(WHAT THE EXERCISE ASKS) Please copy, exactly as they appear below, the lines from the one containing "2.多个进程绑定到同一个端口监听，通过 node.js 可以在不同进程中发送文件句柄来进行通信。" through the one containing "## 3.同步和异步是什么".

(MATERIAL PROVIDED)
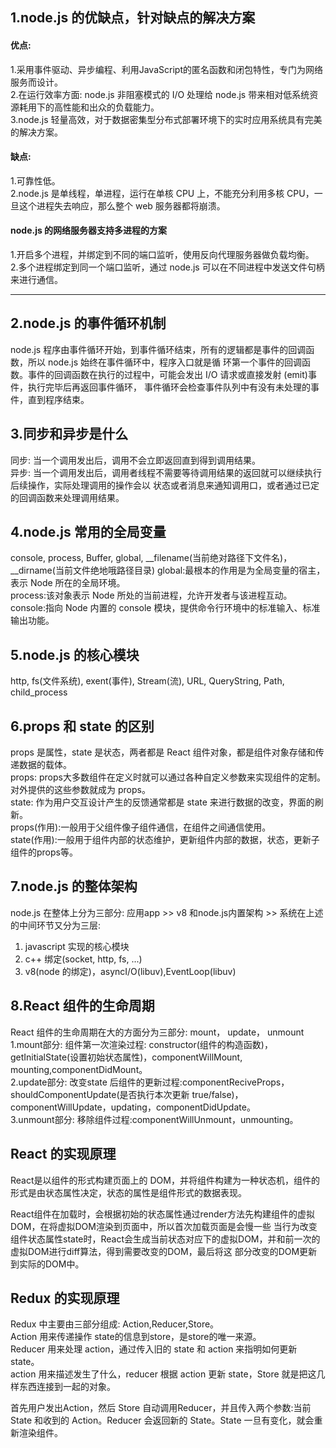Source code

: ## 1.node.js 的优缺点，针对缺点的解决方案

#### 优点:
1.采用事件驱动、异步编程、利用JavaScript的匿名函数和闭包特性，专门为网络服务而设计。<br>
2.在运行效率方面: node.js 非阻塞模式的 I/O 处理给 node.js 带来相对低系统资源耗用下的高性能和出众的负载能力。<br>
3.node.js 轻量高效，对于数据密集型分布式部署环境下的实时应用系统具有完美的解决方案。

#### 缺点:
1.可靠性低。<br>
2.node.js 是单线程，单进程，运行在单核 CPU 上，不能充分利用多核 CPU，一旦这个进程失去响应，那么整个 web 服务器都将崩溃。 <br>

#### node.js 的网络服务器支持多进程的方案
1.开启多个进程，并绑定到不同的端口监听，使用反向代理服务器做负载均衡。<br>
2.多个进程绑定到同一个端口监听，通过 node.js 可以在不同进程中发送文件句柄来进行通信。
<hr>

## 2.node.js 的事件循环机制
node.js 程序由事件循环开始，到事件循环结束，所有的逻辑都是事件的回调函数，所以 node.js 始终在事件循环中，程序入口就是循
环第一个事件的回调函数。事件的回调函数在执行的过程中，可能会发出 I/O 请求或直接发射 (emit)事件，执行完毕后再返回事件循环，
事件循环会检查事件队列中有没有未处理的事件，直到程序结束。

## 3.同步和异步是什么
同步: 当一个调用发出后，调用不会立即返回直到得到调用结果。<br>
异步: 当一个调用发出后，调用者线程不需要等待调用结果的返回就可以继续执行后续操作，实际处理调用的操作会以
状态或者消息来通知调用口，或者通过已定的回调函数来处理调用结果。

## 4.node.js 常用的全局变量
console, process, Buffer, global, __filename(当前绝对路径下文件名)，__dirname(当前文件绝地哦路径目录) 
global:最根本的作用是为全局变量的宿主，表示 Node 所在的全局环境。<br>
process:该对象表示 Node 所处的当前进程，允许开发者与该进程互动。<br>
console:指向 Node 内置的 console 模块，提供命令行环境中的标准输入、标准输出功能。


## 5.node.js 的核心模块
http, fs(文件系统), exent(事件), Stream(流), URL, QueryString, Path, child_process

## 6.props 和 state 的区别
props 是属性，state 是状态，两者都是 React 组件对象，都是组件对象存储和传递数据的载体。<br>
props: props大多数组件在定义时就可以通过各种自定义参数来实现组件的定制。对外提供的这些参数就成为 props。<br>
state: 作为用户交互设计产生的反馈通常都是 state 来进行数据的改变，界面的刷新。<br>
props(作用):一般用于父组件像子组件通信，在组件之间通信使用。<br>
state(作用):一般用于组件内部的状态维护，更新组件内部的数据，状态，更新子组件的props等。<br>

## 7.node.js 的整体架构
node.js 在整体上分为三部分: 应用app >> v8 和node.js内置架构 >> 系统在上述的中间环节又分为三层:<br>
1. javascript 实现的核心模块<br>
2. c++ 绑定(socket, http, fs, ...)<br>
3. v8(node 的绑定)，asyncI/O(libuv),EventLoop(libuv)

## 8.React 组件的生命周期
React 组件的生命周期在大的方面分为三部分: mount， update， unmount <br>
1.mount部分: 组件第一次渲染过程: constructor(组件的构造函数)，getInitialState(设置初始状态属性)，componentWillMount,
mounting,componentDidMount。<br>
2.update部分: 改变state 后组件的更新过程:componentReciveProps，shouldComponentUpdate(是否执行本次更新 true/false)，
componentWillUpdate，updating，componentDidUpdate。<br>
3.unmount部分: 移除组件过程:componentWillUnmount，unmounting。<br>

## React 的实现原理
React是以组件的形式构建页面上的 DOM，并将组件构建为一种状态机，组件的形式是由状态属性决定，状态的属性是组件形式的数据表现。<br>

React组件在加载时，会根据初始的状态属性通过render方法先构建组件的虚拟DOM，在将虚拟DOM渲染到页面中，所以首次加载页面是会慢一些
当行为改变组件状态属性state时，React会生成当前状态对应下的虚拟DOM，并和前一次的虚拟DOM进行diff算法，得到需要改变的DOM，最后将这
部分改变的DOM更新到实际的DOM中。<br>

## Redux 的实现原理
Redux 中主要由三部分组成: Action,Reducer,Store。<br>
Action 用来传递操作 state的信息到store，是store的唯一来源。<br>
Reducer 用来处理 action，通过传入旧的 state 和 action 来指明如何更新state。<br>
action 用来描述发生了什么，reducer 根据 action 更新 state，Store 就是把这几样东西连接到一起的对象。<br>

首先用户发出Action，然后 Store 自动调用Reducer，并且传入两个参数:当前 State 和收到的 Action。Reducer 会返回新的
State。State 一旦有变化，就会重新渲染组件。








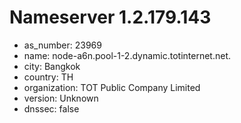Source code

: # Nameserver 1.2.179.143

* as_number: 23969
* name: node-a6n.pool-1-2.dynamic.totinternet.net.
* city: Bangkok
* country: TH
* organization: TOT Public Company Limited
* version: Unknown
* dnssec: false

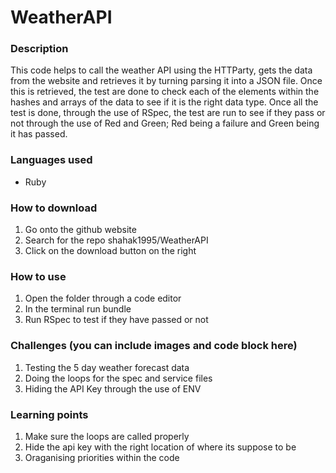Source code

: # WeatherAPI
### Description
This code helps to call the weather API using the HTTParty, gets the data from the website and retrieves it by turning parsing it into a JSON file. Once this is retrieved, the test are done to check each of the elements within the hashes and arrays of the data to see if it is the right data type. Once all the test is done, through the use of RSpec, the test are run to see if they pass or not through the use of Red and Green; Red being a failure and Green being it has passed.

### Languages used
* Ruby

### How to download
1. Go onto the github website
2. Search for the repo shahak1995/WeatherAPI
3. Click on the download button on the right

### How to use
1. Open the folder through a code editor
2. In the terminal run bundle
3. Run RSpec to test if they have passed or not

### Challenges (you can include images and code block here)
1. Testing the 5 day weather forecast data
2. Doing the loops for the spec and service files
3. Hiding the API Key through the use of ENV

### Learning points
1. Make sure the loops are called properly
2. Hide the api key with the right location of where its suppose to be
3. Oraganising priorities within the code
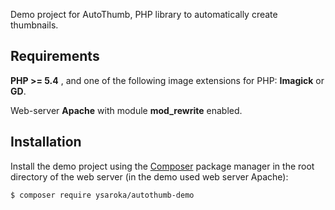 Demo project for AutoThumb, PHP library to automatically create thumbnails.

## Requirements
**PHP >= 5.4** , and one of the following image extensions for PHP: **Imagick** or **GD**.

Web-server **Apache** with module **mod_rewrite** enabled.

## Installation
Install the demo project using the <a href="https://getcomposer.org/" target="_blank">Composer</a> package manager in the root directory of the web server (in the demo used web server Apache):

    $ composer require ysaroka/autothumb-demo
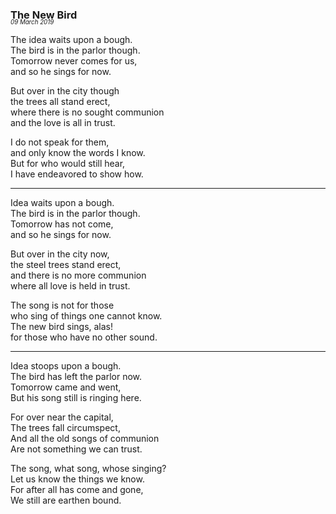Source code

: ### The New Bird
<p style="margin:0; margin-top: -1.25rem">
  <em>
    <small><small>09 March 2019</small></small>
  </em>
</p>

The idea waits upon a bough.\
The bird is in the parlor though.\
Tomorrow never comes for us,\
and so he sings for now.

But over in the city though\
the trees all stand erect,\
where there is no sought communion\
and the love is all in trust.

I do not speak for them,\
and only know the words I know.\
But for who would still hear,\
I have endeavored to show how.

---

Idea waits upon a bough.\
The bird is in the parlor though.\
Tomorrow has not come,\
and so he sings for now.

But over in the city now,\
the steel trees stand erect,\
and there is no more communion\
where all love is held in trust.

The song is not for those\
who sing of things one cannot know.\
The new bird sings, alas!\
for those who have no other sound.

---

Idea stoops upon a bough. \
The bird has left the parlor now. \
Tomorrow came and went, \
But his song still is ringing here.

For over near the capital, \
The trees fall circumspect, \
And all the old songs of communion \
Are not something we can trust.

The song, what song, whose singing? \
Let us know the things we know. \
For after all has come and gone, \
We still are earthen bound.
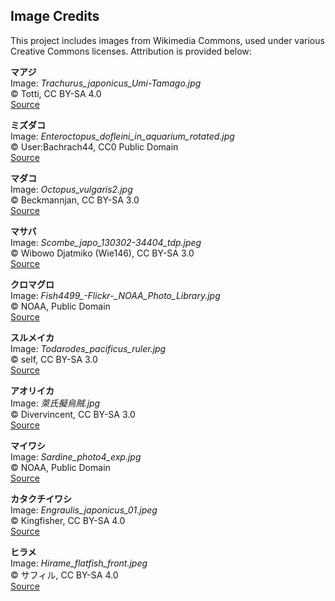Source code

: ## Image Credits

This project includes images from Wikimedia Commons, used under various Creative Commons licenses. Attribution is provided below:

**マアジ**  
   Image: *Trachurus_japonicus_Umi-Tamago.jpg*  
   © Totti, CC BY-SA 4.0  
   [Source](https://commons.wikimedia.org/w/index.php?curid=66010194)

**ミズダコ**  
   Image: *Enteroctopus_dofleini_in_aquarium_rotated.jpg*  
   © User:Bachrach44, CC0 Public Domain  
   [Source](https://commons.wikimedia.org/w/index.php?curid=27656354)

**マダコ**  
   Image: *Octopus_vulgaris2.jpg*  
   © Beckmannjan, CC BY-SA 3.0  
   [Source](https://commons.wikimedia.org/w/index.php?curid=1578410)

**マサバ**  
   Image: *Scombe_japo_130302-34404_tdp.jpeg*  
   © Wibowo Djatmiko (Wie146), CC BY-SA 3.0  
   [Source](https://commons.wikimedia.org/w/index.php?curid=30688090)

**クロマグロ**  
   Image: *Fish4499_-_Flickr_-_NOAA_Photo_Library.jpg*  
   © NOAA, Public Domain  
   [Source](https://commons.wikimedia.org/w/index.php?curid=17939828)

**スルメイカ**  
   Image: *Todarodes_pacificus_ruler.jpg*  
   © self, CC BY-SA 3.0  
   [Source](https://commons.wikimedia.org/w/index.php?curid=5078649)

**アオリイカ**  
   Image: *萊氏擬烏賊.jpg*  
   © Divervincent, CC BY-SA 3.0  
   [Source](https://commons.wikimedia.org/w/index.php?curid=15967327)

**マイワシ**  
   Image: *Sardine_photo4_exp.jpg*  
   © NOAA, Public Domain  
   [Source](https://commons.wikimedia.org/w/index.php?curid=7070286)

**カタクチイワシ**  
    Image: *Engraulis_japonicus_01.jpeg*  
    © Kingfisher, CC BY-SA 4.0  
    [Source](https://commons.wikimedia.org/w/index.php?curid=34277210)

**ヒラメ**  
    Image: *Hirame_flatfish_front.jpeg*  
    © サフィル, CC BY-SA 4.0  
    [Source](https://commons.wikimedia.org/w/index.php?curid=45580662)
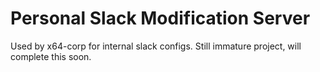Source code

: # Personal Slack Modification Server

Used by x64-corp for internal slack configs. Still immature project, will complete this soon. 



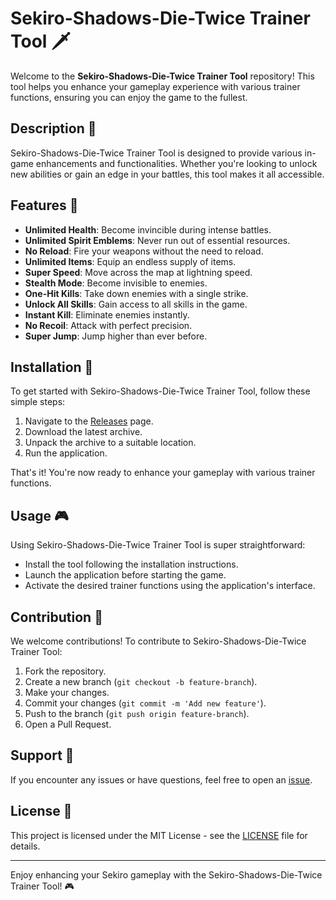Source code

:  # Sekiro-Shadows-Die-Twice Trainer Tool 🗡️

Welcome to the **Sekiro-Shadows-Die-Twice Trainer Tool** repository! This tool helps you enhance your gameplay experience with various trainer functions, ensuring you can enjoy the game to the fullest.

## Description 📝

Sekiro-Shadows-Die-Twice Trainer Tool is designed to provide various in-game enhancements and functionalities. Whether you're looking to unlock new abilities or gain an edge in your battles, this tool makes it all accessible.

## Features 🌟

- **Unlimited Health**: Become invincible during intense battles.
- **Unlimited Spirit Emblems**: Never run out of essential resources.
- **No Reload**: Fire your weapons without the need to reload.
- **Unlimited Items**: Equip an endless supply of items.
- **Super Speed**: Move across the map at lightning speed.
- **Stealth Mode**: Become invisible to enemies.
- **One-Hit Kills**: Take down enemies with a single strike.
- **Unlock All Skills**: Gain access to all skills in the game.
- **Instant Kill**: Eliminate enemies instantly.
- **No Recoil**: Attack with perfect precision.
- **Super Jump**: Jump higher than ever before.

## Installation 🔽

To get started with Sekiro-Shadows-Die-Twice Trainer Tool, follow these simple steps:

1. Navigate to the [Releases](../../releases) page.
2. Download the latest archive.
3. Unpack the archive to a suitable location.
4. Run the application.

That's it! You're now ready to enhance your gameplay with various trainer functions.

## Usage 🎮

Using Sekiro-Shadows-Die-Twice Trainer Tool is super straightforward:
- Install the tool following the installation instructions.
- Launch the application before starting the game.
- Activate the desired trainer functions using the application's interface.

## Contribution 🤝

We welcome contributions! To contribute to Sekiro-Shadows-Die-Twice Trainer Tool:
1. Fork the repository.
2. Create a new branch (`git checkout -b feature-branch`).
3. Make your changes.
4. Commit your changes (`git commit -m 'Add new feature'`).
5. Push to the branch (`git push origin feature-branch`).
6. Open a Pull Request.

## Support 🚀

If you encounter any issues or have questions, feel free to open an [issue](../../issues).

## License 📜

This project is licensed under the MIT License - see the [LICENSE](LICENSE) file for details.

---

Enjoy enhancing your Sekiro gameplay with the Sekiro-Shadows-Die-Twice Trainer Tool! 🎮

(SOLUTION BELOW)
2.多个进程绑定到同一个端口监听，通过 node.js 可以在不同进程中发送文件句柄来进行通信。
<hr>

## 2.node.js 的事件循环机制
node.js 程序由事件循环开始，到事件循环结束，所有的逻辑都是事件的回调函数，所以 node.js 始终在事件循环中，程序入口就是循
环第一个事件的回调函数。事件的回调函数在执行的过程中，可能会发出 I/O 请求或直接发射 (emit)事件，执行完毕后再返回事件循环，
事件循环会检查事件队列中有没有未处理的事件，直到程序结束。

## 3.同步和异步是什么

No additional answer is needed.